■ Exercise:
When you copy the data, keep every word exactly as it is and leave the pictures out.

━━━━

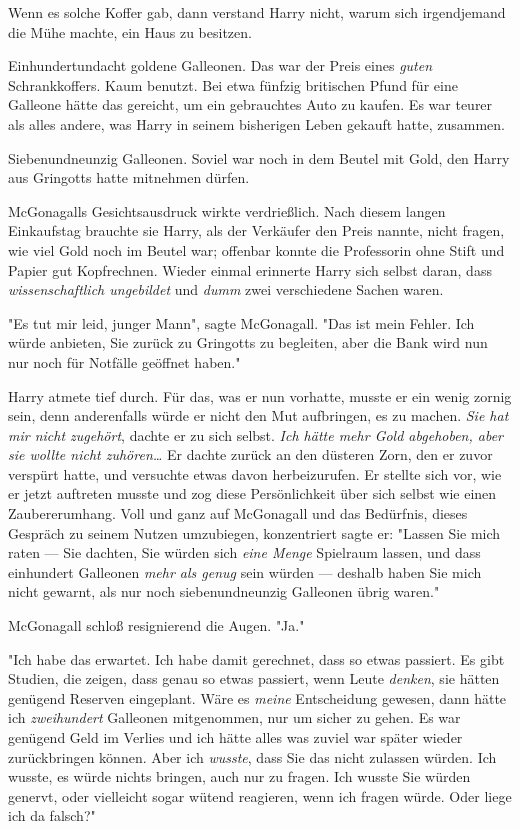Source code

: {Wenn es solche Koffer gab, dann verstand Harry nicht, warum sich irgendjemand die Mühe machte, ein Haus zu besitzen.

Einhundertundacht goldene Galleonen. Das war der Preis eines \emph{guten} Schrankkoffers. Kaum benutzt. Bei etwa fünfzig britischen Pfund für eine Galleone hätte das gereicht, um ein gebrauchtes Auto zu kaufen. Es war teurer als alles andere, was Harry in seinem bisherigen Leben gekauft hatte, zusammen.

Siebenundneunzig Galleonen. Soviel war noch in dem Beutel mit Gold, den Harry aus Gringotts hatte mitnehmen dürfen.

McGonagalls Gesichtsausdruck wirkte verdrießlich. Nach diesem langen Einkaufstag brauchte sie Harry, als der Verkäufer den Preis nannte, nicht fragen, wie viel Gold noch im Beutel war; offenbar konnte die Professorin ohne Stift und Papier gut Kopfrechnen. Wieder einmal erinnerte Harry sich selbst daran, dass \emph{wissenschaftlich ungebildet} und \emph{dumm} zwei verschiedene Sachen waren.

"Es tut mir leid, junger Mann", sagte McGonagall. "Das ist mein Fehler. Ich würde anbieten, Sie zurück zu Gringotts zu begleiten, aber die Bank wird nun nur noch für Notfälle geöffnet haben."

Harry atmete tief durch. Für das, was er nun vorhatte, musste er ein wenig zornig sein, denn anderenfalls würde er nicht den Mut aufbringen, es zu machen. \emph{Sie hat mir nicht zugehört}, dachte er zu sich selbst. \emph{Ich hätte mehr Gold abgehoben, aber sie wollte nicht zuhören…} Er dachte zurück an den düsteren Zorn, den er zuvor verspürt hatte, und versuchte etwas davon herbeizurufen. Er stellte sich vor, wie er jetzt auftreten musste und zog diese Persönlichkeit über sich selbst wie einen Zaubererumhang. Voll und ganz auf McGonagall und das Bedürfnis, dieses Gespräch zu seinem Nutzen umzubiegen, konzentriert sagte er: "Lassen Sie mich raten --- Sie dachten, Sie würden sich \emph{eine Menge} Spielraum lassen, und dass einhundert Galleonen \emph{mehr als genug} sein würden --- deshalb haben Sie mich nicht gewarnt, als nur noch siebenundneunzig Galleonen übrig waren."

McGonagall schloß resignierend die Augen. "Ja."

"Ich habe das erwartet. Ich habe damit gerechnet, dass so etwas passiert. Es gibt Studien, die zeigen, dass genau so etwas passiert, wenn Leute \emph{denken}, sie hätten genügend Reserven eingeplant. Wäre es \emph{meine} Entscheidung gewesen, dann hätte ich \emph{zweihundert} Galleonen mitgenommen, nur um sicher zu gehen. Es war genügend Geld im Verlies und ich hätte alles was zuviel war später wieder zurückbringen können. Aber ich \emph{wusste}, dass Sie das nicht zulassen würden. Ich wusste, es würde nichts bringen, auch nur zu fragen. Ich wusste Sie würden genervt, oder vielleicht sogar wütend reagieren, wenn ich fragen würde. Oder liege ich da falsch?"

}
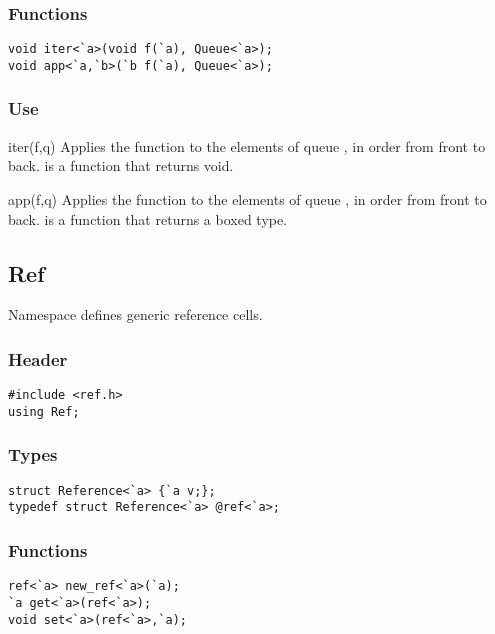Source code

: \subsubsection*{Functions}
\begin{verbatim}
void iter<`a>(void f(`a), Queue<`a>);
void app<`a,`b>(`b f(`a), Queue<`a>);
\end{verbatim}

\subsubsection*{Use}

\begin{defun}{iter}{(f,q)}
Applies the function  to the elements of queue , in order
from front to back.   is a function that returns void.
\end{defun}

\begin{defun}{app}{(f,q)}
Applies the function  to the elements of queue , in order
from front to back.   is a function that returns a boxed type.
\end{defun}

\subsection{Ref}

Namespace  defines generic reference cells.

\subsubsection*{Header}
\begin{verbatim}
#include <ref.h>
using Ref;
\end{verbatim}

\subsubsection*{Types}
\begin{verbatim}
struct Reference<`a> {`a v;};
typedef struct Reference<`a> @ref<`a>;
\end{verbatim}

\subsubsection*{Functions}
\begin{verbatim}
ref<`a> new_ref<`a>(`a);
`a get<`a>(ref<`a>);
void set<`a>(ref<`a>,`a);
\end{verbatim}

━━━━

■ Solution to the problem:
Source code

: {Wenn es solche Koffer gab, dann verstand Harry nicht, warum sich irgendjemand die Mühe machte, ein Haus zu besitzen.

Einhundertundacht goldene Galleonen. Das war der Preis eines \emph{guten} Schrankkoffers. Kaum benutzt. Bei etwa fünfzig britischen Pfund für eine Galleone hätte das gereicht, um ein gebrauchtes Auto zu kaufen. Es war teurer als alles andere, was Harry in seinem bisherigen Leben gekauft hatte, zusammen.

Siebenundneunzig Galleonen. Soviel war noch in dem Beutel mit Gold, den Harry aus Gringotts hatte mitnehmen dürfen.

McGonagalls Gesichtsausdruck wirkte verdrießlich. Nach diesem langen Einkaufstag brauchte sie Harry, als der Verkäufer den Preis nannte, nicht fragen, wie viel Gold noch im Beutel war; offenbar konnte die Professorin ohne Stift und Papier gut Kopfrechnen. Wieder einmal erinnerte Harry sich selbst daran, dass \emph{wissenschaftlich ungebildet} und \emph{dumm} zwei verschiedene Sachen waren.

"Es tut mir leid, junger Mann", sagte McGonagall. "Das ist mein Fehler. Ich würde anbieten, Sie zurück zu Gringotts zu begleiten, aber die Bank wird nun nur noch für Notfälle geöffnet haben."

Harry atmete tief durch. Für das, was er nun vorhatte, musste er ein wenig zornig sein, denn anderenfalls würde er nicht den Mut aufbringen, es zu machen. \emph{Sie hat mir nicht zugehört}, dachte er zu sich selbst. \emph{Ich hätte mehr Gold abgehoben, aber sie wollte nicht zuhören…} Er dachte zurück an den düsteren Zorn, den er zuvor verspürt hatte, und versuchte etwas davon herbeizurufen. Er stellte sich vor, wie er jetzt auftreten musste und zog diese Persönlichkeit über sich selbst wie einen Zaubererumhang. Voll und ganz auf McGonagall und das Bedürfnis, dieses Gespräch zu seinem Nutzen umzubiegen, konzentriert sagte er: "Lassen Sie mich raten --- Sie dachten, Sie würden sich \emph{eine Menge} Spielraum lassen, und dass einhundert Galleonen \emph{mehr als genug} sein würden --- deshalb haben Sie mich nicht gewarnt, als nur noch siebenundneunzig Galleonen übrig waren."

McGonagall schloß resignierend die Augen. "Ja."

"Ich habe das erwartet. Ich habe damit gerechnet, dass so etwas passiert. Es gibt Studien, die zeigen, dass genau so etwas passiert, wenn Leute \emph{denken}, sie hätten genügend Reserven eingeplant. Wäre es \emph{meine} Entscheidung gewesen, dann hätte ich \emph{zweihundert} Galleonen mitgenommen, nur um sicher zu gehen. Es war genügend Geld im Verlies und ich hätte alles was zuviel war später wieder zurückbringen können. Aber ich \emph{wusste}, dass Sie das nicht zulassen würden. Ich wusste, es würde nichts bringen, auch nur zu fragen. Ich wusste Sie würden genervt, oder vielleicht sogar wütend reagieren, wenn ich fragen würde. Oder liege ich da falsch?"

}
Source code

: \subsubsection*{Functions}
\begin{verbatim}
void iter<`a>(void f(`a), Queue<`a>);
void app<`a,`b>(`b f(`a), Queue<`a>);
\end{verbatim}

\subsubsection*{Use}

\begin{defun}{iter}{(f,q)}
Applies the function  to the elements of queue , in order
from front to back.   is a function that returns void.
\end{defun}

\begin{defun}{app}{(f,q)}
Applies the function  to the elements of queue , in order
from front to back.   is a function that returns a boxed type.
\end{defun}

\subsection{Ref}

Namespace  defines generic reference cells.

\subsubsection*{Header}
\begin{verbatim}
#include <ref.h>
using Ref;
\end{verbatim}

\subsubsection*{Types}
\begin{verbatim}
struct Reference<`a> {`a v;};
typedef struct Reference<`a> @ref<`a>;
\end{verbatim}

\subsubsection*{Functions}
\begin{verbatim}
ref<`a> new_ref<`a>(`a);
`a get<`a>(ref<`a>);
void set<`a>(ref<`a>,`a);
\end{verbatim}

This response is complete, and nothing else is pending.